## Problem to work on
Only those lines in the data below from the line containing "supposed to be doing is unprofessional." through the line containing "The same guys, who", both included, should be restated word for word.

Source data
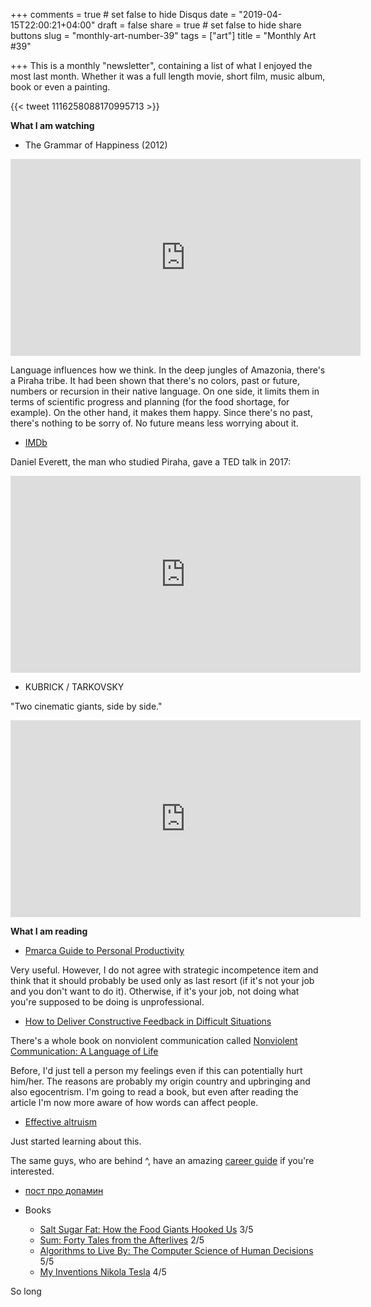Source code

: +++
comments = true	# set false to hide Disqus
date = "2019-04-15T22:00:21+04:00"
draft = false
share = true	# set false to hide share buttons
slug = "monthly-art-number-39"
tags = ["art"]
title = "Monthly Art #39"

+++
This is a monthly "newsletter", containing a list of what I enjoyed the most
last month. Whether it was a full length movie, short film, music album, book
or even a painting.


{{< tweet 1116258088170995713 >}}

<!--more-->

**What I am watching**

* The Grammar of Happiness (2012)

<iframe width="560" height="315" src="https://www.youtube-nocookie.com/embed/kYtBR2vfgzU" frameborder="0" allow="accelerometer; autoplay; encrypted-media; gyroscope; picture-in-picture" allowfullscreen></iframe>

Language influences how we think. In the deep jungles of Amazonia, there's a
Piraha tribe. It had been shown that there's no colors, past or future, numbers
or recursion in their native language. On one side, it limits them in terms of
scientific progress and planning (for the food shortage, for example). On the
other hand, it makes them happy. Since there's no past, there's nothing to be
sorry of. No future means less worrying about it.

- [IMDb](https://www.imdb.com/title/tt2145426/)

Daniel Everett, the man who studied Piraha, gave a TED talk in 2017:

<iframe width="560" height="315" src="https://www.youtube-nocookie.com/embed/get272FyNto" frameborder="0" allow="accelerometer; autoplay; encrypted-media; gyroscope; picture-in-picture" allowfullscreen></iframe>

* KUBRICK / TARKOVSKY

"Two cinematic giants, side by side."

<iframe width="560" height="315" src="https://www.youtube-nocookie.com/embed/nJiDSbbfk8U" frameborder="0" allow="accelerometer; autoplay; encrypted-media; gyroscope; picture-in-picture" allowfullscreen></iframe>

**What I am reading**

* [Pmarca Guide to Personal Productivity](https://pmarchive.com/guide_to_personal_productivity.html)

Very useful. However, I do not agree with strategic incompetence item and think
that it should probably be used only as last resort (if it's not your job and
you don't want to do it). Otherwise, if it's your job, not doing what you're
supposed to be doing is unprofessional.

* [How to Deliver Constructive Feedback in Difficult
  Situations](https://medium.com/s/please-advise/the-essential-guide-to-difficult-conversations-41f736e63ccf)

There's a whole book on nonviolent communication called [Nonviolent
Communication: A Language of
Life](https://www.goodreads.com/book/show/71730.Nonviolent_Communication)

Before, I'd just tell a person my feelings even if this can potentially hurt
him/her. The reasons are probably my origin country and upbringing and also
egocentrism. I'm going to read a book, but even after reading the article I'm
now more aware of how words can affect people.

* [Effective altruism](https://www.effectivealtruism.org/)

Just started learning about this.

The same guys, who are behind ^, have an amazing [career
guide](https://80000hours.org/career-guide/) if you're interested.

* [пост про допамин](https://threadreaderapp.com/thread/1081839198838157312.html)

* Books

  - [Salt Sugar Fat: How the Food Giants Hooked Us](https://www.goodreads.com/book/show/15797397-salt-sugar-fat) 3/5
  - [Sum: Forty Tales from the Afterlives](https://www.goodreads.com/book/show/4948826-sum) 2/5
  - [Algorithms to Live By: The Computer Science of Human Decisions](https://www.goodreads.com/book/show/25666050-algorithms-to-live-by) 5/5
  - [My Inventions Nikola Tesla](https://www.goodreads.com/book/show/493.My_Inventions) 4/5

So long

## Result for this exercise
supposed to be doing is unprofessional.

* [How to Deliver Constructive Feedback in Difficult
  Situations](https://medium.com/s/please-advise/the-essential-guide-to-difficult-conversations-41f736e63ccf)

There's a whole book on nonviolent communication called [Nonviolent
Communication: A Language of
Life](https://www.goodreads.com/book/show/71730.Nonviolent_Communication)

Before, I'd just tell a person my feelings even if this can potentially hurt
him/her. The reasons are probably my origin country and upbringing and also
egocentrism. I'm going to read a book, but even after reading the article I'm
now more aware of how words can affect people.

* [Effective altruism](https://www.effectivealtruism.org/)

Just started learning about this.

The same guys, who are behind ^, have an amazing [career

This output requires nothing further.